東京から関越道または国道17号線を小一時間走ると熊谷市へいたり、さらに国道407号線を北上すると道の駅「めぬま」があります。この駅の名物は、世にも珍しい細長い稲荷寿司で、たいへん美味です。この駅の近くに、西城(にしじょう)という地名の田園地帯があり、その一角に、長井城址すなわち西城の「史跡・西城本丸跡」の碑があります。碑の裏面に、詳細な由緒が記されています。それによると、前九年の役で武功をあげた斎藤実遠が源頼朝から長井庄を与えられ、西城を築き長井斎藤氏の祖となりました。往時は、本丸の周囲は福川と沼で囲まれ、水城となっていたようです。碑文の最後は「そよ風に稲穂がゆれる西城跡」という「妻沼カルタ」の一句で結ばれています。
(田園の中の「西城本丸跡碑」)
「旧妻沼町史」に次のように記されています。「1478年(文明10年)7月17日、長尾景春は鉢形城を捨てて敗走、各地を転々とした後、長井城(西城)に移った。足利成氏に属していた関係から、(長井斎藤)利家は景春を迎え入れたが、1480年(文明12年)1月20日太田道灌に攻められて落城、かくして平安時代、横山覚所属の藤原道宗が築いた長井城も、幾多の変遷を経て廃城となった。

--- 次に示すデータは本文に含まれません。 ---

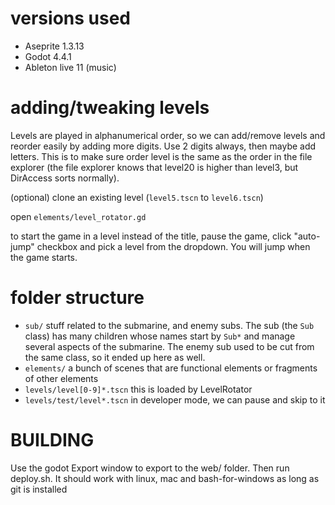 # versions used

 - Aseprite 1.3.13
 - Godot 4.4.1
 - Ableton live 11 (music)

# adding/tweaking levels

Levels are played in alphanumerical order, so we can add/remove levels and reorder easily by adding more digits. Use 2 digits always, then maybe add letters. This is to make sure order level is the same as the order in the file explorer (the file explorer knows that level20 is higher than level3, but DirAccess sorts normally).

(optional) clone an existing level (`level5.tscn` to `level6.tscn`)

open `elements/level_rotator.gd`

to start the game in a level instead of the title, pause the game, click "auto-jump" checkbox and pick a level from the dropdown. You will jump when the game starts.

# folder structure

- `sub/` stuff related to the submarine, and enemy subs. The sub (the `Sub` class) has many children whose names start by `Sub*` and manage several aspects of the submarine. The enemy sub used to be cut from the same class, so it ended up here as well.
- `elements/` a bunch of scenes that are functional elements or fragments of other elements
- `levels/level[0-9]*.tscn` this is loaded by LevelRotator
- `levels/test/level*.tscn` in developer mode, we can pause and skip to it

# BUILDING

Use the godot Export window to export to the web/ folder. Then run deploy.sh. It should work with linux, mac and bash-for-windows as long as git is installed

」
「太田道灌状」にも、この間の込み入った経緯が記されています。とにかく長尾景春は、長井城で太田道灌に敗れてからは秩父へ移動し、秩父の景春与党を率いて最後の低抗をすることになりました。
現在西城は完全に区画整理された広大な耕作地なので、この碑を探すのに少々苦労します。私は、10分間ほど車で走りまわりましたが尋ねる人もいなかったので、勘を働かせて発見しました。慶安寺という寺の看板があるところから、約200メートル耕作地にはいり猿田彦大神という小社を見つけると、その近くに碑を発見できます。
(手鏡を見て墨で白髪を染める斎藤実盛)
国道407号線を利根川沿いまで北上すると、妻沼聖天山(めぬましょうてんざん)という古刹があり、その境内に、長井斎藤氏の先祖斎藤別当実盛の見事な銅像があります。平家物語にも登場する実盛は、白髪を墨で染めて73歳で出陣し、木曽義仲と勇敢に戦って果てたということです。